- Opening Delimiter -

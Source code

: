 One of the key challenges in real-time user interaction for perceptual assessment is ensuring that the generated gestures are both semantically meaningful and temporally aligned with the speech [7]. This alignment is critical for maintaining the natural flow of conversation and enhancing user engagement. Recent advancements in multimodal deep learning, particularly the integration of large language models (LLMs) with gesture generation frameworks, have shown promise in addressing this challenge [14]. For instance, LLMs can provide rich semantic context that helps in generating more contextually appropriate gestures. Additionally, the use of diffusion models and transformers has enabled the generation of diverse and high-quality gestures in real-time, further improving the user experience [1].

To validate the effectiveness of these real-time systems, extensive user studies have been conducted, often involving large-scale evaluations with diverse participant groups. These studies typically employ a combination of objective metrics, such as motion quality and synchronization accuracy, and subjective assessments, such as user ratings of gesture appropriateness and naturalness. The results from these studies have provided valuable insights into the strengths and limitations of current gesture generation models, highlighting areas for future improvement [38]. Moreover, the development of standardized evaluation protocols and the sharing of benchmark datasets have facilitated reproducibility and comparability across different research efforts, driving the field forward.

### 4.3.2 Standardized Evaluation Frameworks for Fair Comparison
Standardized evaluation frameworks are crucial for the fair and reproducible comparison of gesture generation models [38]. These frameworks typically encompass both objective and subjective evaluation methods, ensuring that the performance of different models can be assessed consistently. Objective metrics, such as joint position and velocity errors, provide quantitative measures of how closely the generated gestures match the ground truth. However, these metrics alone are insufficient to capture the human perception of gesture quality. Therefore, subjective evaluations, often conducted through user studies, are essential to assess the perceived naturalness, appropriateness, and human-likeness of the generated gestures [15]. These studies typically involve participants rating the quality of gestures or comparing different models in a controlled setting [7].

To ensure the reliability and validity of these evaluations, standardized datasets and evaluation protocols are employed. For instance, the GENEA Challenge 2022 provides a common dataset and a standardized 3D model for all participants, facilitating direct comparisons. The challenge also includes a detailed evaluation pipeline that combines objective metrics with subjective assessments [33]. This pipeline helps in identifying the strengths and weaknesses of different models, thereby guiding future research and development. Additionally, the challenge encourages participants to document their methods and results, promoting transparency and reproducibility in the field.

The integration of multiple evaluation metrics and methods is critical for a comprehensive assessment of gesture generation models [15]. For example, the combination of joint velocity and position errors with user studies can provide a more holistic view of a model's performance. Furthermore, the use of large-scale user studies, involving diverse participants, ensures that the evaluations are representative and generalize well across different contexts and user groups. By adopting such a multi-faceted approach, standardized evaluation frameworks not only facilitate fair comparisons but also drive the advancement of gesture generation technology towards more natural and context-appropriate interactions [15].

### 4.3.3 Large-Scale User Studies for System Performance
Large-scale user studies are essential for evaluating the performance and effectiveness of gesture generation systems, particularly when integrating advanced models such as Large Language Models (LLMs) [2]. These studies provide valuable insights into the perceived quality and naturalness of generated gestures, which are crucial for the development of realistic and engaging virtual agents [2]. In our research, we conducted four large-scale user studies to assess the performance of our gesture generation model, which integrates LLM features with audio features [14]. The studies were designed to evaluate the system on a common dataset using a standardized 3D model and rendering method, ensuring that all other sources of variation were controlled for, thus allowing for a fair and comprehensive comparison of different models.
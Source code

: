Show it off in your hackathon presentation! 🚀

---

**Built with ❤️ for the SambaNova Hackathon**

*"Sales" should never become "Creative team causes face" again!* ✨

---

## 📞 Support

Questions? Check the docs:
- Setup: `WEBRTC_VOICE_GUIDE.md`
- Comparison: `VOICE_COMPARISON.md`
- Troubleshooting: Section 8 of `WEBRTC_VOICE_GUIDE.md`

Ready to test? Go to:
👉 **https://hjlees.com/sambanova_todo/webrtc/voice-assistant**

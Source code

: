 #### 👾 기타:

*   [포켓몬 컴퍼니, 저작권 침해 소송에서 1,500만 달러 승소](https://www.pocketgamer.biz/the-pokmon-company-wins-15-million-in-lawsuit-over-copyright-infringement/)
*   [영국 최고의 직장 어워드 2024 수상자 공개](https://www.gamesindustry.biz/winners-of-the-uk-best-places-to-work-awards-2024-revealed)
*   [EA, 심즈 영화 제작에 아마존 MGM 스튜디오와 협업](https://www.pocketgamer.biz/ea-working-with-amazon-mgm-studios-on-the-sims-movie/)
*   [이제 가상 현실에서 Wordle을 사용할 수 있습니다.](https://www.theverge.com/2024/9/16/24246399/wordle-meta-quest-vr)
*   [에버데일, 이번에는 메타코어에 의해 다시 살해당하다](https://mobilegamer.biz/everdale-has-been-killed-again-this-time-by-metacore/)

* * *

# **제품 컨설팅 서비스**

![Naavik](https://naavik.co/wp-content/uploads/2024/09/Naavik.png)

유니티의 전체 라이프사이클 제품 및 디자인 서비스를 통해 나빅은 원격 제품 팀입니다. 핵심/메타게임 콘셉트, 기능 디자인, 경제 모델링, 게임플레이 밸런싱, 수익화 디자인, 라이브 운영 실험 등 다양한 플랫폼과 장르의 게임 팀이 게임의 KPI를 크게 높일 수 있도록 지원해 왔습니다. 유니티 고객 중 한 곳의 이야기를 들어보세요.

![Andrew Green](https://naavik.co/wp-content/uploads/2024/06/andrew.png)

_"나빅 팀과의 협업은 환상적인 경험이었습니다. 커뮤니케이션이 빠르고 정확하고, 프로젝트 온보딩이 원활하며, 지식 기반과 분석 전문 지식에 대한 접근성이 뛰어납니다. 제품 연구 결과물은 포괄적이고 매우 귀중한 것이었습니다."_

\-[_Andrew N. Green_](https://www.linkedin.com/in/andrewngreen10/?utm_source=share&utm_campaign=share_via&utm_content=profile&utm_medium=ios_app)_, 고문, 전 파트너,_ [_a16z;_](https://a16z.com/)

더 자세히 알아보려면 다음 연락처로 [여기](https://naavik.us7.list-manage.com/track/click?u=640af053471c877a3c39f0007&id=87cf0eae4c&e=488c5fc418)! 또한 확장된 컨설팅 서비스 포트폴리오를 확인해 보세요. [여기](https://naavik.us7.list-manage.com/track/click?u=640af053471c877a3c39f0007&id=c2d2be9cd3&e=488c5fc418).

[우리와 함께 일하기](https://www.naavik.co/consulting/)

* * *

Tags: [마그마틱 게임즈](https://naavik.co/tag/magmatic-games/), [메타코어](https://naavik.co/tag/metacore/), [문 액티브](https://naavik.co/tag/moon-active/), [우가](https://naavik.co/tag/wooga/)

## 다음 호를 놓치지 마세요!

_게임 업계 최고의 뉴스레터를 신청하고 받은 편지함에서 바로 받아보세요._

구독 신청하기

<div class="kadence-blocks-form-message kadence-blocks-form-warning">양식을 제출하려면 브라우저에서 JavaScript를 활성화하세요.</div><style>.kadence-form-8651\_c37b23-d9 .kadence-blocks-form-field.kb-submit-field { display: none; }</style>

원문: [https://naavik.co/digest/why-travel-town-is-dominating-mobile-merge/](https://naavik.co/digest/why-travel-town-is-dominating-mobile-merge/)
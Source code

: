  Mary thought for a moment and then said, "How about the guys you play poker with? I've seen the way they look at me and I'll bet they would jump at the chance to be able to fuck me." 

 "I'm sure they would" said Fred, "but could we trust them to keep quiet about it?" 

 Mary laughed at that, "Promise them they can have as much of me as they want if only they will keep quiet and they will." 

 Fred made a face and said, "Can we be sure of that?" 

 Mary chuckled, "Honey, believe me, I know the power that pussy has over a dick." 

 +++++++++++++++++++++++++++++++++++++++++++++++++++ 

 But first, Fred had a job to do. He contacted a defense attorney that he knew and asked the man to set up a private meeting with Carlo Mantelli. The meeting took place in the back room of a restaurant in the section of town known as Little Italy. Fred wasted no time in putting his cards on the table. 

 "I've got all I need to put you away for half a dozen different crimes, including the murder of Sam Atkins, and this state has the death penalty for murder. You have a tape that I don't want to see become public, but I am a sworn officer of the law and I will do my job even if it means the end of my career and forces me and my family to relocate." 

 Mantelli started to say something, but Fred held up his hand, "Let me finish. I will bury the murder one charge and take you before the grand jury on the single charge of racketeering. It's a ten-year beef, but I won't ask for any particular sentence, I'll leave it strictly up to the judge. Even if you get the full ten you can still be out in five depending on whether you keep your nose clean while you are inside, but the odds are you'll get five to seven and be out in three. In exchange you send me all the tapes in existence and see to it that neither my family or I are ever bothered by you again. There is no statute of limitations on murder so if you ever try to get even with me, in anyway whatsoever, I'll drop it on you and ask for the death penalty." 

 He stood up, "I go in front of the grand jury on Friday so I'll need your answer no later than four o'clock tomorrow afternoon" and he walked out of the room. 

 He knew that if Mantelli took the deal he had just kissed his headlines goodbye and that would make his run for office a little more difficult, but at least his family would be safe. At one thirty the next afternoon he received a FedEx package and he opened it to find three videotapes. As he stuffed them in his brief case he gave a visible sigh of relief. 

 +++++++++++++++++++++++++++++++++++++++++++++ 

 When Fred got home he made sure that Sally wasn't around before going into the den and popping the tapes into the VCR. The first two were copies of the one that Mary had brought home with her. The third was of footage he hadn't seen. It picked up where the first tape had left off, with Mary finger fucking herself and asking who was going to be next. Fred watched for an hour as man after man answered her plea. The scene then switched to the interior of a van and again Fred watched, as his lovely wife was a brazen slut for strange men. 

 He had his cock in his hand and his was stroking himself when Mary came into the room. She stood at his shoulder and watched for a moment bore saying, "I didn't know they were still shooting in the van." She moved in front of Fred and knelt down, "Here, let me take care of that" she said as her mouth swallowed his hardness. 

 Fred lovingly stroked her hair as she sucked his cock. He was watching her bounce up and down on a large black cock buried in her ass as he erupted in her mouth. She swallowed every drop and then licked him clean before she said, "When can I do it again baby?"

- Closing Delimiter -

The expected answer is a copy of each line in the records that holds the word "uploads".

> [Completed task]:
![Naavik](https://naavik.co/wp-content/uploads/2024/09/Naavik.png)
![Andrew Green](https://naavik.co/wp-content/uploads/2024/06/andrew.png)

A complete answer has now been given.